From 1995 to 2012 Andria came to northern Michigan every summer whether it was for a long weekend or an extended stay. With each passing summer, Andria fell more in love with the region and thought more about her desire to farm.
“I bought this place and decided I wanted to try to live here full time. These trees right here,” she gestured to a cluster of small trees, “I planted in 2013. They were like sticks. I was like, ‘holy cow this is a lot of work. If I think I’m going to have a farm I can’t wait til I retire.’ So that was kind of the impetus to quit my job, sell my house in Rochester and move up here.”
Andria grew up with parents who loved to garden, and she attributes some of her passion for farming to that. Her mom would spend summers with her in Maple City and the first summer she was living there full time, Andria’s mom came to stay and help her start a garden.
“I had an awesome garden. We would plant it together, but she would tend it. I only grow heirloom vegetables. I don’t use pesticides, I don’t use herbicides.”
A friend helped her build a farmstand where she could sell her veggies and whatever else she wanted to include in the stand.
“I’ve had chickens every year since 2013. I would get the chickens in the spring, we’d keep them all summer and I’d sell the eggs and then I usually gave them to my neighbor who’s now my fiance. He would take them in the fall.”
When she knew she wanted to move up full time, she knew she would need a coop big enough to house all of her chickens year-round. She bought a greenhouse structure she was going to convert into a coop.
“And then mid-November we got like 30 inches of snow. So, there was no way to do it.”
Her neighbor worked at Glen Lake schools and knew there were buses for sale. He put a bid in for one of them and got it.
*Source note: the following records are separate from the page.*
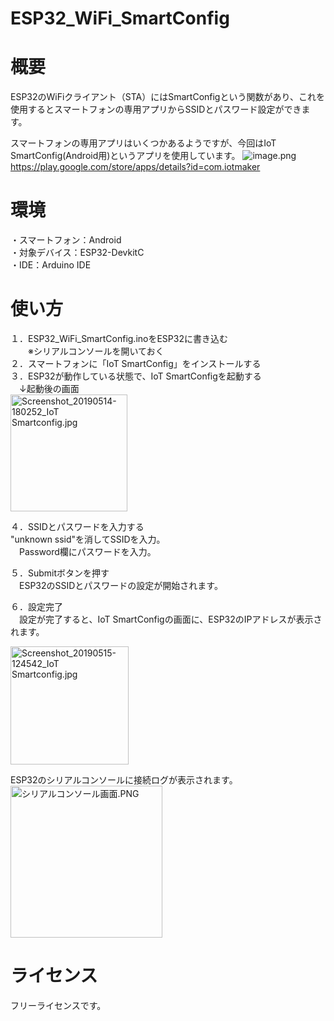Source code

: # ESP32_WiFi_SmartConfig

# 概要 
ESP32のWiFiクライアント（STA）にはSmartConfigという関数があり、これを使用するとスマートフォンの専用アプリからSSIDとパスワード設定ができます。

スマートフォンの専用アプリはいくつかあるようですが、今回はIoT SmartConfig(Android用)というアプリを使用しています。
![image.png](https://qiita-image-store.s3.ap-northeast-1.amazonaws.com/0/183282/3bd9415e-bfa3-ee28-9112-36e69c7866f0.png)
https://play.google.com/store/apps/details?id=com.iotmaker


# 環境
・スマートフォン：Android  
・対象デバイス：ESP32-DevkitC  
・IDE：Arduino IDE  

# 使い方
１．ESP32_WiFi_SmartConfig.inoをESP32に書き込む  
　　※シリアルコンソールを開いておく  
２．スマートフォンに「IoT SmartConfig」をインストールする  
３．ESP32が動作している状態で、IoT SmartConfigを起動する  
　↓起動後の画面  
<img width="187" alt="Screenshot_20190514-180252_IoT Smartconfig.jpg" src="https://qiita-image-store.s3.ap-northeast-1.amazonaws.com/0/183282/cbb8cc0e-cd10-1a11-a7cc-687923b6b8ad.jpeg">

４．SSIDとパスワードを入力する  
 "unknown ssid"を消してSSIDを入力。  
　Password欄にパスワードを入力。  

５．Submitボタンを押す  
　ESP32のSSIDとパスワードの設定が開始されます。  

６．設定完了  
　設定が完了すると、IoT SmartConfigの画面に、ESP32のIPアドレスが表示されます。  

<img width="189" alt="Screenshot_20190515-124542_IoT Smartconfig.jpg" src="https://qiita-image-store.s3.ap-northeast-1.amazonaws.com/0/183282/413614a8-f51e-0587-bc26-4bd24424d7a8.jpeg">

ESP32のシリアルコンソールに接続ログが表示されます。  
<img width="243" alt="シリアルコンソール画面.PNG" src="https://qiita-image-store.s3.ap-northeast-1.amazonaws.com/0/183282/a05b0ad9-25a8-5e92-58a1-5ab72c69c2da.png">

# ライセンス
フリーライセンスです。  
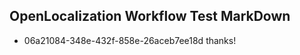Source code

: ## OpenLocalization Workflow Test MarkDown
* 06a21084-348e-432f-858e-26aceb7ee18d thanks!

<!--HONumber=Aug16_HO1-->


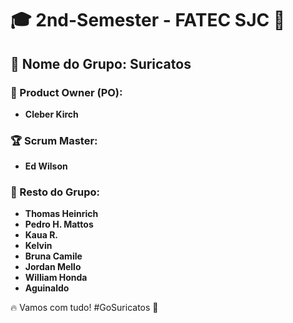 # 🎓 2nd-Semester - FATEC SJC 🚀

## 🦾 Nome do Grupo: **Suricatos**  

### 👑 Product Owner (PO):  
- **Cleber Kirch**  

### 🏆 Scrum Master:  
- **Ed Wilson**  

### 👥 Resto do Grupo:  
- **Thomas Heinrich**  
- **Pedro H. Mattos**  
- **Kaua R.**  
- **Kelvin**  
- **Bruna Camile**  
- **Jordan Mello**  
- **William Honda**  
- **Aguinaldo**  

🔥 Vamos com tudo! #GoSuricatos 🚀  
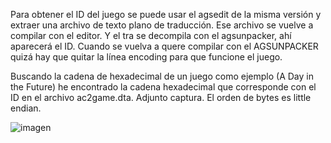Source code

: Para obtener el ID del juego se puede usar el agsedit de la misma versión y extraer una archivo de texto plano de traducción.
Ese archivo se vuelve a compilar con el editor. Y el tra se decompila con el agsunpacker, ahí aparecerá el ID.
Cuando se vuelva a quere compilar con el AGSUNPACKER quizá hay que quitar la línea encoding para que funcione el juego.

Buscando la cadena de hexadecimal de un juego como ejemplo (A Day in the Future) he encontrado la cadena hexadecimal que
corresponde con el ID en el archivo ac2game.dta. Adjunto captura. El orden de bytes es little endian.

![imagen](https://github.com/user-attachments/assets/d13036df-7ca8-4d68-a74f-4d72aa48542a)
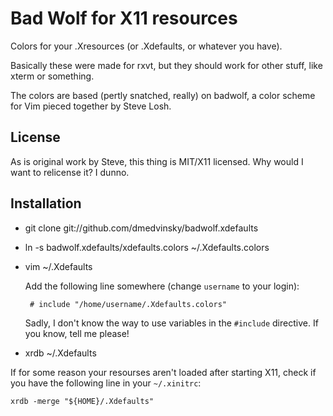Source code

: Bad Wolf for X11 resources
==========================

Colors for your .Xresources (or .Xdefaults, or whatever you have).

Basically these were made for rxvt, but they should work for other stuff, like
xterm or something.

The colors are based (pertly snatched, really) on badwolf, a color scheme for
Vim pieced together by Steve Losh.

License
-------

As is original work by Steve, this thing is MIT/X11 licensed. Why would I want
to relicense it? I dunno.

Installation
------------

 * git clone git://github.com/dmedvinsky/badwolf.xdefaults

 * ln -s badwolf.xdefaults/xdefaults.colors ~/.Xdefaults.colors

 * vim ~/.Xdefaults

   Add the following line somewhere (change `username` to your login):

        # include "/home/username/.Xdefaults.colors"

   Sadly, I don't know the way to use variables in the `#include` directive. If
   you know, tell me please!

 * xrdb ~/.Xdefaults

If for some reason your resourses aren't loaded after starting X11, check if
you have the following line in your `~/.xinitrc`:

    xrdb -merge "${HOME}/.Xdefaults"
“We had gotten a big 20-foot ladder for them to use as a roost where they sleep at night. He built nesting boxes, then he brought his chickens over and we integrated the two flocks.”
Like the Brady Bunch?
“Yes! For chickens.”
Andria already had a Facebook page for her farmstand, Red Gate Farm, and she didn’t think that her friends would care much about a bud full of chickens. So she started a separate page for her feathered friends.
“So I created a separate page called Maple City Chicken Bus. It was crazy because my Red Gate Farm page had very few followers and the Maple City Chicken Bus bypassed it initially by leaps and bounds.”
She has 35 chickens living with her on the farm. She hasn’t grown tired of caring for them, and fans of the bus haven’t grown tired of seeing them. Everyday looks the same for the chickens. Andria lets them out in the morning where they’ll happily roam the grounds until it’s time to retire to bed in the evening.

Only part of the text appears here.